If you are in your mid-forties, you may have already entered the menopause phase. It is a stage where periods stop permanently, and there is a decline in reproductive hormones. You may experience vaginal dryness, hot flashes, weight gain, and muscle loss. But this phase does not mean that you are past your “physical prime.” Sounds unbelievable? Then check out the latest social media post by popular anchor-actor Mini Mathur. The inspiring video shows the 49-year-old sweating out in the gym, and promoting women’s health, and positive ageing. It is all about being the “best version of yourself,” she says.
Mini Mathur started her Monday by talking about women’s health. She posted a video in which she is seen working out in the gym and flaunting her toned arms. The former “Indian Idol” host wrote in the caption: “It breaks my heart at how many women arrive into their 40s and 50s thinking they are past their physical prime.”
Addressing women over 40, the “Mind the Malhotras” actress pointed out that they spent decades looking after others. “It is time to show up for yourself.” According to her, this is the “best time to reset and reconfigure your health so you can be your best version ever.”
Want to be fit and healthy like Mini Mathur? Here are her top 5 hacks to begin today:
According to her, ageing is nothing but muscle loss. Muscle mass decreases about 3 to 8 percent per decade after people turn 30, according to research published in Current Opinion In Clinical Nutrition And Metabolic Care in 2010. “As women grow older, they enter the menopause phase, a natural biological process that marks the end of menstrual cycles,” says gynaecologist Dr Ritambhara Bhalla. This is also the time when women notice a decrease in muscle mass, which in turn lowers the resting metabolic rate. “With less muscles, the body burns fewer calories at rest, contributing to weight gain, which is common among menopausal women,” says Dr Bhalla.
Fitness and nutrition expert Mitushi Ajmera suggests focussing on weightlifting or strength training exercises to build muscle. “This can increase muscle mass, and also improve metabolism that can help in increasing fat burning,” says Ajmera. Sharing her experience, Mini Mathur suggested in the video to start small. “Lifting weights will guard you from bone density loss, keep your metabolism from nosediving and boost your endorphins,” she says.
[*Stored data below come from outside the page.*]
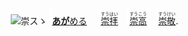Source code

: <img src="lv1.svg" width="2" height="24"><img src="https://glyphwiki.org/glyph/u5d07.svg" width="24" height="24" alt="崇"><kbd>スゝ</kbd> <img src="lv1.svg">[**あが**める](https://jisho.org/search/崇める)　 <img src="lv0.svg">[<ruby>崇拝<rt>すうはい</rt></ruby>](https://jisho.org/search/崇拝)</ins>　<img src="lv1.svg">[<ruby>崇高<rt>すうこう</rt></ruby>](https://jisho.org/search/崇高)　<img src="lv2.svg">[<ruby>崇敬<rt>すうけい</rt></ruby>](https://jisho.org/search/崇敬).
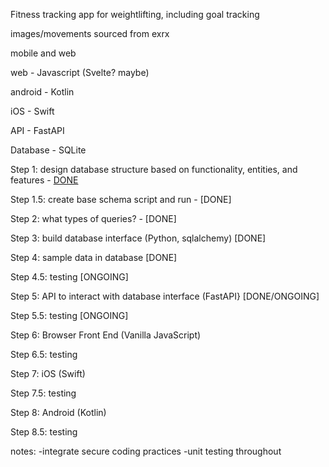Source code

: Fitness tracking app for weightlifting, including goal tracking

images/movements sourced from exrx

mobile and web

web - Javascript (Svelte? maybe)

android - Kotlin

iOS - Swift

API - FastAPI

Database - SQLite

Step 1: design database structure based on functionality, entities, and features - [DONE](https://lucid.app/lucidchart/c0aad5fa-5bb7-4591-a7f3-d3564a27d0d6/edit?viewport_loc=-1636%2C-986%2C1867%2C1168%2C0_0&invitationId=inv_4a4db137-d1b7-4c66-b20b-95551b0d117f)

Step 1.5: create base schema script and run - [DONE]

Step 2: what types of queries? - [DONE]

Step 3: build database interface (Python, sqlalchemy) [DONE]

Step 4: sample data in database [DONE]

Step 4.5: testing [ONGOING]

Step 5: API to interact with database interface (FastAPI} [DONE/ONGOING]

Step 5.5: testing [ONGOING]

Step 6: Browser Front End (Vanilla JavaScript)

Step 6.5: testing

Step 7: iOS (Swift)

Step 7.5: testing

Step 8: Android (Kotlin)

Step 8.5: testing

notes:
-integrate secure coding practices
-unit testing throughout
Late night socialising can take a break. “Actively focus on getting to bed early and sleep 7 to 8 hours,” Mini Mathur told her 582,000 followers on Instagram. She shared that good quality sleep is the backbone of health, and suggested to wake up and stand in the sun to “balance your sleep hormone.” You should focus on sleep hygiene habits, as poor sleep quality can impact your energy levels. “It can also negatively impact your motivation to engage in physical activity,” says Dr Bhalla.
Mini Mathur suggested to consume more protein, and fibre as they are the building blocks in your meals. “Protein helps to build muscle, so have lean meats, eggs, fish, tofu, and legumes,” says Ajmera. Soluble fibre, found in abundance in fruits, vegetables, and seeds such as chia seeds, can keep you full longer and aid digestion. But be mindful of portion size even if you are eating healthy foods, as overeating can lead to weight gain.
Mini Mathur also told her followers to restrict sugar, and avoid ultra-processed foods. A 2013 study, published in The American Journal of Clinical Nutrition, showed that following a high-fat diet, and high sugar intake increased the risk of menopausal symptoms such as hot flushes and night sweats.
“Don’t take water for granted. Your body needs it to work efficiently,” Mini Mathur wrote in the caption. You must drink water, and fresh juices throughout the day. “Proper hydration aids in digestion, so it can help to reduce the risk of bloating and constipation commonly associated with menopause,” said Dr Bhalla. Staying hydrated can also help to control appetite and support overall metabolic function. “In addition to all these benefits of drinking water, it can also support cognitive function and mood stability, and contribute to you overall emotional well-being,” said the expert.
“Check your levels and address deficiencies,” said Mini Mathur. A 2024 analysis, published in Phytotherapy Research, showed that plant-derived dietary supplements such as soy, and red clover can significantly alleviate menopausal symptoms like hot flashes, anxiety, heart discomfort, vaginal dryness, and insomnia. You can also take protein supplement. “It helps by providing essential amino acids in the least possible calories to support muscle growth,” says Ajmera. But take them only after checking with a doctor.
Wrapping up her post, which had hashtags #health #fitness #womenshealth #wellness #womenwholift #positiveageing #beyourbest, Mini Mathur told her followers, “Focus on healthy. Not skinny.”